* [TASK TO CARRY OUT]: Isolate every line in the records below with "simulated" in it.
RECORD EXCERPTS section start
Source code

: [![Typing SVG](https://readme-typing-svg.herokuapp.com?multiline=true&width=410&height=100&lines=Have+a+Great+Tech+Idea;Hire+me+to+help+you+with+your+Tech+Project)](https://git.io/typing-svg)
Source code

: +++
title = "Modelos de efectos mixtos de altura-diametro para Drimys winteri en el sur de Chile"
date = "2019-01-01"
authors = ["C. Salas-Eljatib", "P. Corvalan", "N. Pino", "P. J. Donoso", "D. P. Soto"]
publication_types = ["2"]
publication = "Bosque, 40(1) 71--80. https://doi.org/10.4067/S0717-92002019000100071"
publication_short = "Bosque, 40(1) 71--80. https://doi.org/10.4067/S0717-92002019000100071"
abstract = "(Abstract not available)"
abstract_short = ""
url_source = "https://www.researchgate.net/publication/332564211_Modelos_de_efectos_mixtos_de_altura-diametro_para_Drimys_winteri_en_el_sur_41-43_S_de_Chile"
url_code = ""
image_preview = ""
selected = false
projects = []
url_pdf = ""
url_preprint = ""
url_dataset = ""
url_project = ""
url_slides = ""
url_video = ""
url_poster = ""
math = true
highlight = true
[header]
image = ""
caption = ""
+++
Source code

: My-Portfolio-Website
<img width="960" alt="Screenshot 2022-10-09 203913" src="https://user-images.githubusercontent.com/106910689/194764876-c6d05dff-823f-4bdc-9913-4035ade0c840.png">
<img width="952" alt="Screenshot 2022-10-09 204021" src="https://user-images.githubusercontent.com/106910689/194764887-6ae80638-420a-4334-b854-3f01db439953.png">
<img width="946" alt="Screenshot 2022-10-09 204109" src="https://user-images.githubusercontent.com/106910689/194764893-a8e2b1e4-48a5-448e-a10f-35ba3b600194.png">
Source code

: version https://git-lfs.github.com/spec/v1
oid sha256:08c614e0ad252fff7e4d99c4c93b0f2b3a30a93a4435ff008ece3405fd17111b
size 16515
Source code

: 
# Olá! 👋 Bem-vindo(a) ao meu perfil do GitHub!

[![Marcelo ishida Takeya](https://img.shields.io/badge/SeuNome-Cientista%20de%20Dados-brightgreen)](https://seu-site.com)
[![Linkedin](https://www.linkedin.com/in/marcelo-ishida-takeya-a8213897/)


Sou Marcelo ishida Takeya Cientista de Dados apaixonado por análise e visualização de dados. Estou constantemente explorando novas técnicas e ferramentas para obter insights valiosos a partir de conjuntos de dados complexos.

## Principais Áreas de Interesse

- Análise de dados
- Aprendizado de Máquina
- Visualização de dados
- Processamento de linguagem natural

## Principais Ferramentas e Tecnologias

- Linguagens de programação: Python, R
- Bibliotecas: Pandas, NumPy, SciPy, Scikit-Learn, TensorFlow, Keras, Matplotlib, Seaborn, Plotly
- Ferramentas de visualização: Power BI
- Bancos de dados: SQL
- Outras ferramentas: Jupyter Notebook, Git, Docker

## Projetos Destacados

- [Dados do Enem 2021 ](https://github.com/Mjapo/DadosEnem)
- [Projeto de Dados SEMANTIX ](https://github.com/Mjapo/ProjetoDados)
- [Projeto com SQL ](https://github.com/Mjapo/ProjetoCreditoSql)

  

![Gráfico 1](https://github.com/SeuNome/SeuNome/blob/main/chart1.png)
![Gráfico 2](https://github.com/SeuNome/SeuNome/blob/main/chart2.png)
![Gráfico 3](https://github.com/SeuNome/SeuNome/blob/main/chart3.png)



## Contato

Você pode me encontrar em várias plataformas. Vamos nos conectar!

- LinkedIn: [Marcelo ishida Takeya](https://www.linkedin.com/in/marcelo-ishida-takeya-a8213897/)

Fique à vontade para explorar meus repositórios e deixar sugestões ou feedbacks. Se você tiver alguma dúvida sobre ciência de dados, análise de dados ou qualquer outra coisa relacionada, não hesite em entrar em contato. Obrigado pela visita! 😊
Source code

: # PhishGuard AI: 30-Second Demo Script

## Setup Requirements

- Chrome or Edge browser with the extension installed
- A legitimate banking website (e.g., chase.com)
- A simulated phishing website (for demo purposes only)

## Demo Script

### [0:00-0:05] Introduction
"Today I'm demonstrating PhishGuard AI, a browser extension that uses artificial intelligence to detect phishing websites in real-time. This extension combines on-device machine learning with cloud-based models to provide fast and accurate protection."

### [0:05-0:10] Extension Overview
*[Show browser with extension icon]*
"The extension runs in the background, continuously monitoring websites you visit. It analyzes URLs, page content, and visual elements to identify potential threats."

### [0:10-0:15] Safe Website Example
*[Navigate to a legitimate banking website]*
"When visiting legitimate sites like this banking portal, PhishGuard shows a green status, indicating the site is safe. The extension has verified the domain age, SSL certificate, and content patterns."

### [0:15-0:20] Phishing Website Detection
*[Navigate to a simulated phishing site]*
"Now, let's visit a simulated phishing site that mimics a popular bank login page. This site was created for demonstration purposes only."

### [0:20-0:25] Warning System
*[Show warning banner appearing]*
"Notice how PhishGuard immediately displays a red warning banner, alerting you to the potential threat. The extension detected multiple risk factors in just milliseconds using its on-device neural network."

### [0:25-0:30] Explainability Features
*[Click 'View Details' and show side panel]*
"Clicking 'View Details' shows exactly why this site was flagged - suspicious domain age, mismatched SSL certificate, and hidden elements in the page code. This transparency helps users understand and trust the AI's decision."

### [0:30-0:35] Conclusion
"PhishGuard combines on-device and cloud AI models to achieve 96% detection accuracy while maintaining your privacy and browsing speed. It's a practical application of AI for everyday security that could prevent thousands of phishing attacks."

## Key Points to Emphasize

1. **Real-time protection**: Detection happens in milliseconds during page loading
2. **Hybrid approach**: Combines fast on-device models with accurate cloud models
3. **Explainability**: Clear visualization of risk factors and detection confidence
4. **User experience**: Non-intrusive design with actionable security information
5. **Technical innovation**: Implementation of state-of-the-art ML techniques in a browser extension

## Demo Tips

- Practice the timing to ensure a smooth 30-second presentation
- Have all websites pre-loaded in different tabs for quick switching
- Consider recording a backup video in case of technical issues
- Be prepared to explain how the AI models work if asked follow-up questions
RECORD EXCERPTS section end
RECORD EXCERPTS section start
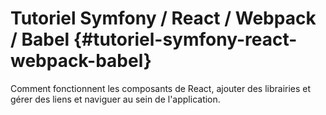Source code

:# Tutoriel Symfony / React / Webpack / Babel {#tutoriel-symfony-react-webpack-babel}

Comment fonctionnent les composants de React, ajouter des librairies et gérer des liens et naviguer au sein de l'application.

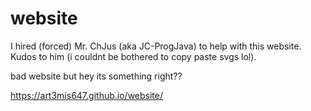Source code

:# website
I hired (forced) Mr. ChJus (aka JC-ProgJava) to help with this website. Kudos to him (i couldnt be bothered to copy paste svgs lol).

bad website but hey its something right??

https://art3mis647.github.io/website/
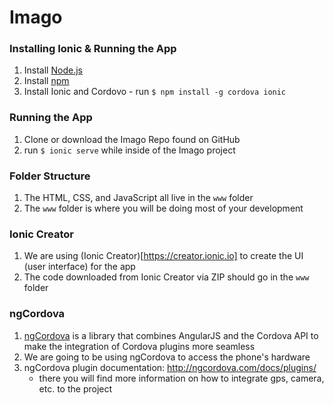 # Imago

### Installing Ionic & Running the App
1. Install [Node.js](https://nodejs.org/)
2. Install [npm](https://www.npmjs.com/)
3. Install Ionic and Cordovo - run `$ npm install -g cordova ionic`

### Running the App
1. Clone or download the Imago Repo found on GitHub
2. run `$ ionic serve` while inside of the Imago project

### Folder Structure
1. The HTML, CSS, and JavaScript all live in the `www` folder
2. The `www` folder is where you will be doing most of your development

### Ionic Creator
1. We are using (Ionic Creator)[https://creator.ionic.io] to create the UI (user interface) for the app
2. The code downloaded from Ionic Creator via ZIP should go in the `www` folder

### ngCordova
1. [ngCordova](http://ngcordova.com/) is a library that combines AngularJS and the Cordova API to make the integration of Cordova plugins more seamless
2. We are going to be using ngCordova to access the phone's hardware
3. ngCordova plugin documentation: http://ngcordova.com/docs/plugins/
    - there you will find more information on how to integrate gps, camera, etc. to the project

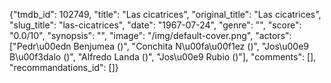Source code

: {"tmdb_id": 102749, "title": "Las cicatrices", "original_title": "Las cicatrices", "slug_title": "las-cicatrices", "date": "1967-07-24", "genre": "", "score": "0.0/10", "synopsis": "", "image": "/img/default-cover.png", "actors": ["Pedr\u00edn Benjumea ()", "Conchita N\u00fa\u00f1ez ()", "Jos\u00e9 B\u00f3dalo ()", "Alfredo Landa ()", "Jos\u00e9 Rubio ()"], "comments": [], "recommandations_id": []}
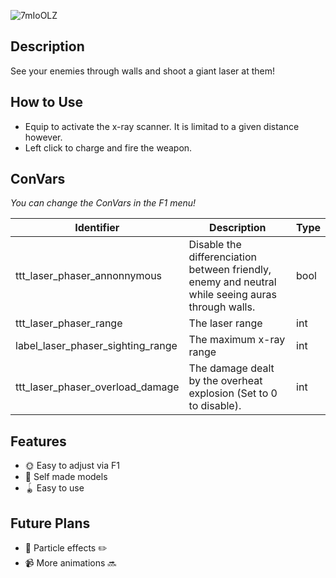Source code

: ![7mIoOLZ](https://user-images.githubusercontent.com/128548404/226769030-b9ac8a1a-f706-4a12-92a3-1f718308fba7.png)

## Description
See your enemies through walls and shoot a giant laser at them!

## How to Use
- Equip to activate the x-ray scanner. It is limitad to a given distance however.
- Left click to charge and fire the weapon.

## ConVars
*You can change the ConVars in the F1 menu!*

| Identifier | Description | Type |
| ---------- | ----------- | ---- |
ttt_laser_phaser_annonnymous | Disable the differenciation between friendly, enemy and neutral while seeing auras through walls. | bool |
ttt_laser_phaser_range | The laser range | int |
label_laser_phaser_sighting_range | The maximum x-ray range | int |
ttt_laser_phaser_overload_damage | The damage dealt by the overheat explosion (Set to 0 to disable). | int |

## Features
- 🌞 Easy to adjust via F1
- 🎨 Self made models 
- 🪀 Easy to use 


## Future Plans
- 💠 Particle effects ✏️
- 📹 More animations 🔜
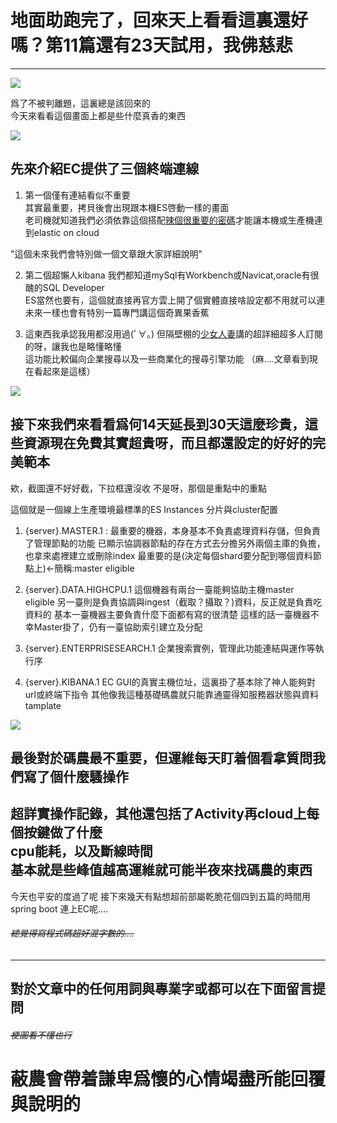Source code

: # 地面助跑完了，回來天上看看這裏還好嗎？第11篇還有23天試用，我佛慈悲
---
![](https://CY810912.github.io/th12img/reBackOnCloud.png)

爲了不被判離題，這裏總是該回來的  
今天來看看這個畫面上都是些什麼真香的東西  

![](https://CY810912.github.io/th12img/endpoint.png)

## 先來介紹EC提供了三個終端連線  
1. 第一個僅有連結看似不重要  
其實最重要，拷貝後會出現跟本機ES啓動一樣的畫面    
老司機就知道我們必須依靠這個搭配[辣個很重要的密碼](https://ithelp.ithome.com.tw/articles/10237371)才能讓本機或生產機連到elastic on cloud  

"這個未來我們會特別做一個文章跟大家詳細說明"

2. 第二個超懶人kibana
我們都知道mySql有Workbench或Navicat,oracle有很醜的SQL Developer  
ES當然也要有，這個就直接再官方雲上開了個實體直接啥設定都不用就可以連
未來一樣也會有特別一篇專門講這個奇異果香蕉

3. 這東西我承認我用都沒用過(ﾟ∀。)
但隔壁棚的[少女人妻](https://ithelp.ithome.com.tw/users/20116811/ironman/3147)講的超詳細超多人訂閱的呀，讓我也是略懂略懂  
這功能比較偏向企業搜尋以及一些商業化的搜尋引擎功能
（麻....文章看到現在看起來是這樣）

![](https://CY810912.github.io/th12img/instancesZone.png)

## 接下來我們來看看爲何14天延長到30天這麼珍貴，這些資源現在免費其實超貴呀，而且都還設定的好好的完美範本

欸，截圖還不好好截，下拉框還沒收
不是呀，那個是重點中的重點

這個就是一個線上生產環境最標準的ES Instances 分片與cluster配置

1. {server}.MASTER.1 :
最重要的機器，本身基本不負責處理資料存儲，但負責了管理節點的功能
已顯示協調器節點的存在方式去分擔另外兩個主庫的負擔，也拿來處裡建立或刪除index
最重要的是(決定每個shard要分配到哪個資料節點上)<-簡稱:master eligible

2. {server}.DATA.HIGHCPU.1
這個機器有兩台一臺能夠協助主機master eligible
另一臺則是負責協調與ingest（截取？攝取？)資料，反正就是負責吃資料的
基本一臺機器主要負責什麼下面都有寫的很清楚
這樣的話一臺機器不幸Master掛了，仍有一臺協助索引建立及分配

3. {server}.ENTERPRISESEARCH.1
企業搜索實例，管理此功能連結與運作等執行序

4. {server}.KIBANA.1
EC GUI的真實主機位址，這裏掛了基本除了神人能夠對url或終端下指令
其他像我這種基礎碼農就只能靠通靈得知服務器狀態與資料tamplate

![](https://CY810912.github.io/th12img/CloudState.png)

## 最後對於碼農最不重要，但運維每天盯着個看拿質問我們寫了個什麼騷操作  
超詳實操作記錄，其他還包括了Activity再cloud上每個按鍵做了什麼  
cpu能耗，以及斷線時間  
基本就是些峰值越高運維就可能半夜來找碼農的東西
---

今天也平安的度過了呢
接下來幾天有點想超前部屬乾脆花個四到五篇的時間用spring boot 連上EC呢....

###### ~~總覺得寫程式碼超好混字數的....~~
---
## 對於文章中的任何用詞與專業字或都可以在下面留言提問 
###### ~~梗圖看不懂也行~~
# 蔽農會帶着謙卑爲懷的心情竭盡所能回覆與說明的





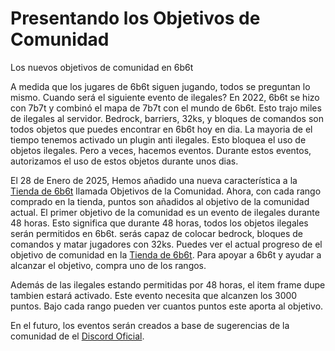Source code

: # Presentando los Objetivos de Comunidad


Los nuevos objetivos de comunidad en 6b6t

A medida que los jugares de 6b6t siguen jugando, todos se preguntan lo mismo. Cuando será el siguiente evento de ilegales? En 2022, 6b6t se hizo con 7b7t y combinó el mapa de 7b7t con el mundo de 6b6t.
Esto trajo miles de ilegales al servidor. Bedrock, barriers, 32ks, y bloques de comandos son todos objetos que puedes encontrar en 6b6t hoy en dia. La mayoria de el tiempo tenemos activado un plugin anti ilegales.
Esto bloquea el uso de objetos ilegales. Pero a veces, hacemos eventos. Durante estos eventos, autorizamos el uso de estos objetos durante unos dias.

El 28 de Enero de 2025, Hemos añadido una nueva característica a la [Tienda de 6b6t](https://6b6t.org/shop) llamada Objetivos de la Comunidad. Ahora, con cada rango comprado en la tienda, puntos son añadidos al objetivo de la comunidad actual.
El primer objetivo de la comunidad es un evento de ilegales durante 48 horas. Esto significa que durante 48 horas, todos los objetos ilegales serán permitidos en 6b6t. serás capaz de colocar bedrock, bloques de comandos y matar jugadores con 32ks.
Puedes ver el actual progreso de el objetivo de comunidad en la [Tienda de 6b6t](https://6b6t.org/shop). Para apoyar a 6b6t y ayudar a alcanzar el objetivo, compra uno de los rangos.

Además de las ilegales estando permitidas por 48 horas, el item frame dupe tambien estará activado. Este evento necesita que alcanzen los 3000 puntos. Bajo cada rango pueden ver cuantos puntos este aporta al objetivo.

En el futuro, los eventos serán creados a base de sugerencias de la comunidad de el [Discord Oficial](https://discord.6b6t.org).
RECORD EXCERPTS section end
* [OUTPUT FOR THIS EXERCISE]:
- A simulated phishing website (for demo purposes only)
*[Navigate to a simulated phishing site]*
"Now, let's visit a simulated phishing site that mimics a popular bank login page. This site was created for demonstration purposes only."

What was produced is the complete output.